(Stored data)
**********
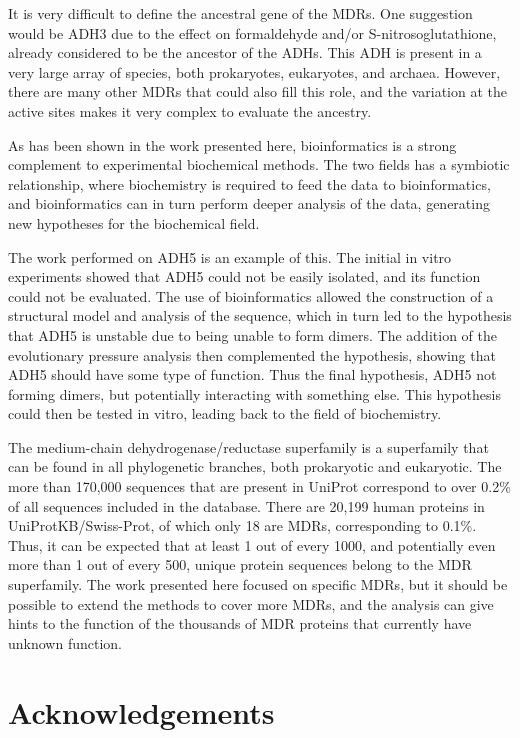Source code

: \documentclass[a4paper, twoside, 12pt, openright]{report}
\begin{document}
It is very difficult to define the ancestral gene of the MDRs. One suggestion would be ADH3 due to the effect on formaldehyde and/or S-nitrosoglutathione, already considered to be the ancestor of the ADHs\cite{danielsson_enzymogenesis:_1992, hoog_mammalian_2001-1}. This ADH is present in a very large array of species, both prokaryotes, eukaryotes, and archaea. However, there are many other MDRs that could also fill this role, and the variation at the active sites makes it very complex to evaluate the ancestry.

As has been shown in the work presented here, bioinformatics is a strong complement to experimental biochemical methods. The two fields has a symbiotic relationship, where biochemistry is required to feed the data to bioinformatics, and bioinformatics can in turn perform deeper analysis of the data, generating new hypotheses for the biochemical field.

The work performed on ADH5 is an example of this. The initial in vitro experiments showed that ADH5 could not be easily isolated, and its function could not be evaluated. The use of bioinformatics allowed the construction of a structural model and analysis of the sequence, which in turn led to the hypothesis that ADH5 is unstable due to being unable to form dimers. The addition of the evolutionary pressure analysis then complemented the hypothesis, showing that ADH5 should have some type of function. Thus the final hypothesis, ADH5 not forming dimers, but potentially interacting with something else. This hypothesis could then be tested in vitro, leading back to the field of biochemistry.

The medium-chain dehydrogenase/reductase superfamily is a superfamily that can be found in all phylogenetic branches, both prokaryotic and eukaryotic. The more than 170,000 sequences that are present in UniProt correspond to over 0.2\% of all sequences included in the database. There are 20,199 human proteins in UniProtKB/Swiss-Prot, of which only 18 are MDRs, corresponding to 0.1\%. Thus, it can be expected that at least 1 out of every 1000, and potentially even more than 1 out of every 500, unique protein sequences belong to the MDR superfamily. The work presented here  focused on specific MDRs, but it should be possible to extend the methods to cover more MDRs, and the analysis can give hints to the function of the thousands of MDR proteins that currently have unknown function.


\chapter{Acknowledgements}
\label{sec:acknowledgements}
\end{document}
**********
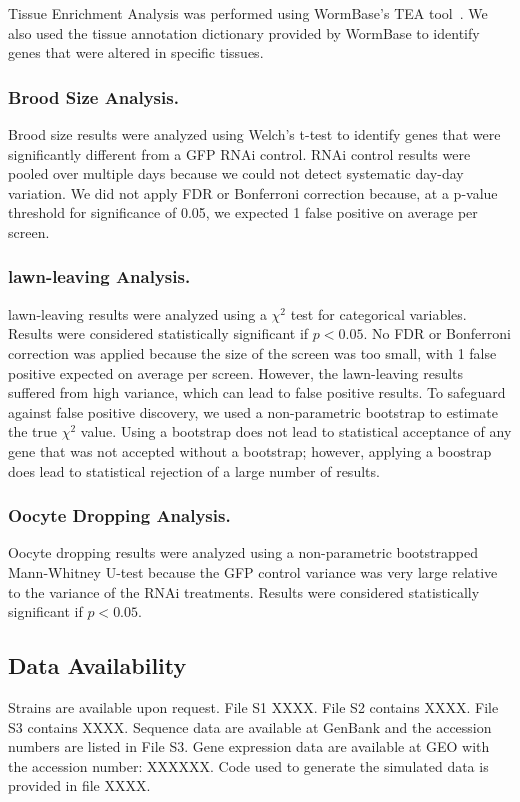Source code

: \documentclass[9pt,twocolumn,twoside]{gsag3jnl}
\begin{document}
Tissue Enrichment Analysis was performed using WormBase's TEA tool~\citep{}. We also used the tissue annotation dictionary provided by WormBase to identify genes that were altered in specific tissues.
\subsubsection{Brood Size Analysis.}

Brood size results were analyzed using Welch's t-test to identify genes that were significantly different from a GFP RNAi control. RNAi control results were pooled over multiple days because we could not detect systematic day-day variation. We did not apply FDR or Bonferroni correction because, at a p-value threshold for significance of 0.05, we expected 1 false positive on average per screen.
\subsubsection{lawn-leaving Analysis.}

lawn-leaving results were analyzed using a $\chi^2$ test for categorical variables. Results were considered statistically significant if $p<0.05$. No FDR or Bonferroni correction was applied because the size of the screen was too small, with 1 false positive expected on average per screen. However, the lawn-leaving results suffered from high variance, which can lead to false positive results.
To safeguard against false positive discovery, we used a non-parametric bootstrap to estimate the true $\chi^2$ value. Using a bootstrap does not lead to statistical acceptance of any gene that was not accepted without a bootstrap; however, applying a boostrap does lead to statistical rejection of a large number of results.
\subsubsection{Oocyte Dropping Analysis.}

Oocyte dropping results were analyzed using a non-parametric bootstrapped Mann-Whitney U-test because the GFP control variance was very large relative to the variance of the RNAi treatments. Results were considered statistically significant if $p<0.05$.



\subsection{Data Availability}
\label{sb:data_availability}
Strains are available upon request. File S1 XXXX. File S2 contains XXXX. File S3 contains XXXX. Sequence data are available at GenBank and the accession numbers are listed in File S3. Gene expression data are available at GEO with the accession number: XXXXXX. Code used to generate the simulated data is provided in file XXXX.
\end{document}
**********
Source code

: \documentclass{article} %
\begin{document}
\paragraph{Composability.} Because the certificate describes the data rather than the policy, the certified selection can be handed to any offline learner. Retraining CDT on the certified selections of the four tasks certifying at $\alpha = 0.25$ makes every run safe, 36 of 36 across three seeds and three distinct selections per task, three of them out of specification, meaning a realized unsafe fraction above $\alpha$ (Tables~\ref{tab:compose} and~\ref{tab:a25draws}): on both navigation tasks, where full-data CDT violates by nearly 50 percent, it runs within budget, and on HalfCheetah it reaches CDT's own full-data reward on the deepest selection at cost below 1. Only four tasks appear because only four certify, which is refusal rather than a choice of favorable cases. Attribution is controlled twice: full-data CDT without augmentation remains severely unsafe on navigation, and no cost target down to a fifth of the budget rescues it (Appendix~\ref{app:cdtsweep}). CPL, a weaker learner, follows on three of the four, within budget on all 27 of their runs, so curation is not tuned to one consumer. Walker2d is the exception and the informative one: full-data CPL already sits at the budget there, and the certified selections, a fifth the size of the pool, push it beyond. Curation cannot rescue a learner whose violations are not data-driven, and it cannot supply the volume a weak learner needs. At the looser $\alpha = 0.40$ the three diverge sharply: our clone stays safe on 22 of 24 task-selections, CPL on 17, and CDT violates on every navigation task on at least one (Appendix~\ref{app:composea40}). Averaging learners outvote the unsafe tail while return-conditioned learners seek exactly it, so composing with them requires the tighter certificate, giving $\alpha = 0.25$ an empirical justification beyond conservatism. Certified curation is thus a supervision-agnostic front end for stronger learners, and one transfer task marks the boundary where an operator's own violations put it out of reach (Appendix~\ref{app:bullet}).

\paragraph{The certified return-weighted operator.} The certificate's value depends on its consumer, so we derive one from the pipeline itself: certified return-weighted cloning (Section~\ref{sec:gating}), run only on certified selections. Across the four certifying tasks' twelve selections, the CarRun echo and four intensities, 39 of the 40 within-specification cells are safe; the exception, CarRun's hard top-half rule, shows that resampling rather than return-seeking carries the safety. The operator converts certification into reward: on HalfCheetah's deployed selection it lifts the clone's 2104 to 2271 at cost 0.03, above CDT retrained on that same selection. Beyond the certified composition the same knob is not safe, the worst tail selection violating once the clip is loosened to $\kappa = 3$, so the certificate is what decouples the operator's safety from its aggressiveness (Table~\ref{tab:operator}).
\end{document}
**********
Wherever a line of the records above contains the string "subsubsection", copy that line out.

\subsubsection{Brood Size Analysis.}
\subsubsection{lawn-leaving Analysis.}
\subsubsection{Oocyte Dropping Analysis.}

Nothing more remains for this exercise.